Menggantungkan Nasib di Tumpukan Sampah

Diperbarui: 6 Juli 2022   20:11

Kompasiana adalah platform blog. Konten ini menjadi tanggung jawab bloger dan tidak mewakili pandangan redaksi Kompas.

(Foto sampah yang menumpuk di pesisir jalan bantargebang, by : Aden Alghifari)

Oleh : Abdul Thoriqul Aden Alghifari

Bekasi  (01/07/2022) - Tempat pembuangan sampah terpadu di bantargebang menjadi surga bagi mereka yang menggantungkan nasib disini, terhitung oleh data sejak tahun 2019 sampai kini pemulung diperkirakan sudah mencapai 500 lebih untuk mencari barang bekas di lokasi.

Indonesia merupakan penyumbang sampah plastik terbesar kedua di dunia. Bagaimana tidak terjadi, faktanya sampah sudah tidak asing lagi di kalangan masyarakat Indonesia. Sampah kini menjadi salah satu polemik permasalahan yang terjadi di Indonesia. Hampir di setiap daerah di Indonesia memiliki tabungan berupa sampah dengan jumlah yang tidak sedikit bahkan hingga jutaan ton sampah yang beredar di mana-mana, hingga saat ini sampah di Indonesia semakin banyak dan semakin tinggi pula tingkat data yang diperoleh dari sampah.

Sejatinya sampah yang kita buang tidak pernah terbuang, ia hanya berpindah tempat saja dan menuju ke Tempat Pembuangan Akhir atau yang biasa kita sebut dengan TPA. Negara kita yang besar ini juga merupakan salah satu negara penghasil sampah terbesar di dunia. Jutaan ton sampah kita hasilkan setiap harinya di negara ini.

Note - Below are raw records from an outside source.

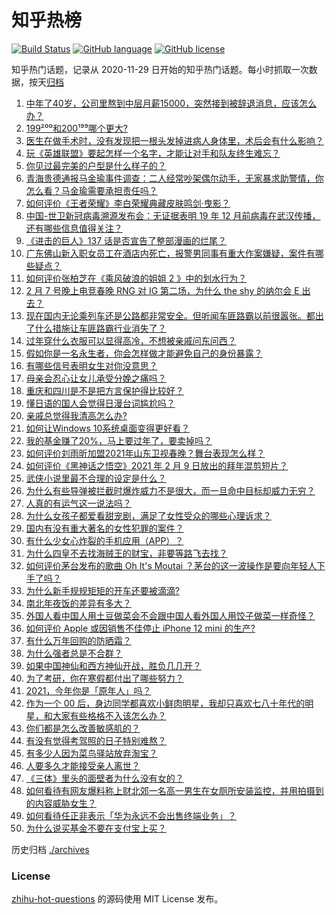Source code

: # 知乎热榜
[![Build Status](https://github.com/ToWeLong/zhihu-hot-questions/workflows/CI/badge.svg)](https://github.com/ToWeLong/zhihu-hot-questions/actions)
[![GitHub language](https://img.shields.io/badge/language-golang-orange.svg)](https://golang.org/)
[![GitHub license](https://img.shields.io/github/license/ToWeLong/zhihu-hot-questions)](https://github.com/ToWeLong/zhihu-hot-questions/blob/main/LICENSE)

知乎热门话题，记录从 2020-11-29 日开始的知乎热门话题。每小时抓取一次数据，按天[归档](./archives)

<!-- BEGIN -->

1. [中年了40岁，公司里熬到中层月薪15000，突然接到被辞退消息，应该怎么办？](https://www.zhihu.com/question/440996574)
1. [199²⁰⁰和200¹⁹⁹哪个更大?](https://www.zhihu.com/question/380167560)
1. [医生在做手术时，没有发现把一根头发掉进病人身体里，术后会有什么影响？](https://www.zhihu.com/question/442278003)
1. [玩《英雄联盟》要起怎样一个名字，才能让对手和队友终生难忘？](https://www.zhihu.com/question/37962274)
1. [你见过最完美的户型是什么样子的？](https://www.zhihu.com/question/351134471)
1. [青海贵德通报马金瑜事件调查：二人经常吵架偶尔动手，无家暴求助警情，你怎么看？马金瑜需要承担责任吗？](https://www.zhihu.com/question/443650338)
1. [如何评价《王者荣耀》李白荣耀典藏皮肤鸣剑·曳影？](https://www.zhihu.com/question/443663331)
1. [中国-世卫新冠病毒溯源发布会：无证据表明 19 年 12 月前病毒在武汉传播，还有哪些信息值得关注？](https://www.zhihu.com/question/443619843)
1. [《进击的巨人》137 话是否宣告了整部漫画的烂尾？](https://www.zhihu.com/question/443578778)
1. [广东佛山新入职女员工在酒店内死亡，报警男同事有重大作案嫌疑，案件有哪些疑点？](https://www.zhihu.com/question/443554590)
1. [如何评价张柏芝在《乘风破浪的姐姐 2 》中的划水行为？](https://www.zhihu.com/question/443059120)
1. [2 月 7 号晚上电竞春晚 RNG 对 IG 第二场，为什么 the shy 的纳尔会 E 出去？](https://www.zhihu.com/question/443411290)
1. [现在国内无论乘列车还是公路都非常安全。但听闻车匪路霸以前很嚣张。都出了什么措施让车匪路霸行业消失了？](https://www.zhihu.com/question/443093018)
1. [过年穿什么衣服可以显得高冷，不想被亲戚问东问西？](https://www.zhihu.com/question/439911733)
1. [假如你是一名永生者，你会怎样做才能避免自己的身份暴露？](https://www.zhihu.com/question/438453657)
1. [有哪些信号表明女生对你没意思？](https://www.zhihu.com/question/321452698)
1. [母亲会忍心让女儿承受分娩之痛吗？](https://www.zhihu.com/question/440283693)
1. [重庆和四川是不是把方言保护得比较好？](https://www.zhihu.com/question/443533119)
1. [懂日语的国人会觉得日漫台词尴尬吗？](https://www.zhihu.com/question/442484185)
1. [亲戚总觉得我清高怎么办?](https://www.zhihu.com/question/443292020)
1. [如何让Windows 10系统桌面变得更好看？](https://www.zhihu.com/question/45120814)
1. [我的基金赚了20%，马上要过年了，要卖掉吗？](https://www.zhihu.com/question/443001887)
1. [如何评价刘雨昕加盟2021年山东卫视春晚？舞台表现怎么样？](https://www.zhihu.com/question/438354628)
1. [如何评价《黑神话之悟空》2021 年 2 月 9 日放出的拜年混剪短片？](https://www.zhihu.com/question/443565420)
1. [武侠小说里最不合理的设定是什么？](https://www.zhihu.com/question/303573632)
1. [为什么有些导弹被拦截时爆炸威力不是很大，而一旦命中目标却威力无穷？](https://www.zhihu.com/question/437328178)
1. [人真的有运气这一说法吗？](https://www.zhihu.com/question/269918175)
1. [为什么女孩子都爱看甜宠剧，满足了女性受众的哪些心理诉求？](https://www.zhihu.com/question/443456771)
1. [国内有没有重大著名的女性犯罪的案件？](https://www.zhihu.com/question/60444903)
1. [有什么少女心炸裂的手机应用（APP）？](https://www.zhihu.com/question/307170527)
1. [为什么四皇不去找海贼王的财宝，非要等路飞去找？](https://www.zhihu.com/question/439971074)
1. [如何评价茅台发布的歌曲 Oh It's Moutai ？茅台的这一波操作是要向年轻人下手了吗？](https://www.zhihu.com/question/443567514)
1. [为什么新手规规矩矩的开车还要被滴滴?](https://www.zhihu.com/question/388891942)
1. [南北年夜饭的差异有多大？](https://www.zhihu.com/question/443415997)
1. [外国人看中国人用土豆做菜会不会跟中国人看外国人用饺子做菜一样奇怪？](https://www.zhihu.com/question/442470189)
1. [如何评价 Apple 或因销售不佳停止 iPhone 12 mini 的生产?](https://www.zhihu.com/question/443386131)
1. [有什么万年回购的防晒霜？](https://www.zhihu.com/question/353187151)
1. [为什么强者总是不合群？](https://www.zhihu.com/question/436062254)
1. [如果中国神仙和西方神仙开战，胜负几几开？](https://www.zhihu.com/question/442775986)
1. [为了考研，你在寒假都付出了哪些努力？](https://www.zhihu.com/question/365665753)
1. [2021，今年你是「原年人」吗？](https://www.zhihu.com/question/443464671)
1. [作为一个 00 后，身边同学都喜欢小鲜肉明星，我却只喜欢七八十年代的明星，和大家有些格格不入该怎么办？](https://www.zhihu.com/question/443482978)
1. [你们都是怎么改善敏感肌的？](https://www.zhihu.com/question/345489911)
1. [有没有觉得考驾照的日子特别难熬？](https://www.zhihu.com/question/305986066)
1. [有多少人因为菜鸟驿站放弃淘宝？](https://www.zhihu.com/question/356471609)
1. [人要多久才能接受亲人离世？](https://www.zhihu.com/question/429869002)
1. [《三体》里头的面壁者为什么没有女的？](https://www.zhihu.com/question/442478981)
1. [如何看待有网友爆料称上财北郊一名高一男生在女厕所安装监控，并用拍摄到的内容威胁女生？](https://www.zhihu.com/question/443475682)
1. [如何看待任正非表示「华为永远不会出售终端业务」？](https://www.zhihu.com/question/443600424)
1. [为什么说买基金不要在支付宝上买？](https://www.zhihu.com/question/441456164)

<!-- END -->

历史归档 [./archives](./archives)


### License
[zhihu-hot-questions](https://github.com/towelong/zhihu-hot-questions) 的源码使用 MIT License 发布。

Seperti di Bantargebang contohnya banyak sekali orang yang mengais sampah disini lalu dijual sedikit demi sedikit mereka mengumpulkan itu dan diberikan kepada pengepul sampah untuk di daur ulang kembali. Bahkan sejak pagi dini hari Tempat Pengelolaan Sampah Terpadu (TPST) Bantargebang, Bekasi, telah ramai. Sejumlah alat berat sudah terlihat dioperasikan untuk mengatur sampah - sampah yang datang dikirim dari berbagai lokasi.

Aroma yang tak sedap menusuk hidung dari setiap penjuru Bantar Gebang yang merupakan tempat pengolahan sampah terbesar di indonesia tersebut. Setiap harinya mungkin diperkirakan sekitar 7.000 ton sampah dibuang di wilayah tersebut menurut bapak Edi yang memberi komentar tersebut. “Kalo disini hampir setiap hari setiap jam, udah kaya terminal banyak banget yang datang pergi dari sini kaya bawa penumpang pulang kampung cuman bedanya ini Truk sampah“ ungkapnya. Dan setengah dari 100 kepala keluarga sesuai data yang tinggal di wilayah ini berprofesi sebagai Pemulung.

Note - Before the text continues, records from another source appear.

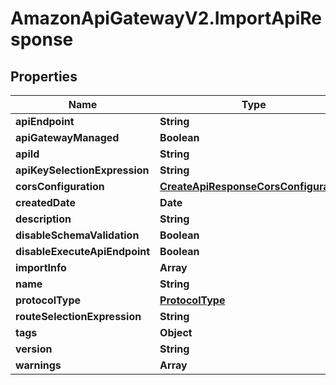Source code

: # AmazonApiGatewayV2.ImportApiResponse

## Properties

Name | Type | Description | Notes
------------ | ------------- | ------------- | -------------
**apiEndpoint** | **String** |  | [optional] 
**apiGatewayManaged** | **Boolean** |  | [optional] 
**apiId** | **String** |  | [optional] 
**apiKeySelectionExpression** | **String** |  | [optional] 
**corsConfiguration** | [**CreateApiResponseCorsConfiguration**](CreateApiResponseCorsConfiguration.md) |  | [optional] 
**createdDate** | **Date** |  | [optional] 
**description** | **String** |  | [optional] 
**disableSchemaValidation** | **Boolean** |  | [optional] 
**disableExecuteApiEndpoint** | **Boolean** |  | [optional] 
**importInfo** | **Array** |  | [optional] 
**name** | **String** |  | [optional] 
**protocolType** | [**ProtocolType**](ProtocolType.md) |  | [optional] 
**routeSelectionExpression** | **String** |  | [optional] 
**tags** | **Object** |  | [optional] 
**version** | **String** |  | [optional] 
**warnings** | **Array** |  | [optional]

Berbekal sarung plastik yang sudah dimodifikasi untuk dapat menampung sampah yang lebih banyak dan besi lurus yang diberi paku agar dapat mengambil sampah plastik atau botol, para pemulung berjuang di antara tumpukan sampah. Tak lupa perlengkapan lainnya seperti sepatu baju panjang untuk melindungi kaki dan tangan.

Selama 24 jam puluhan hingga ratusan pemulung mengais nafkah dan hidup dari sampah buangan penduduk. kendati tidak diakui oleh pemerintah atau orang orang yang lebih berada, mereka tidak terusik dan tidak peduli dengan omongan negatif orang orang.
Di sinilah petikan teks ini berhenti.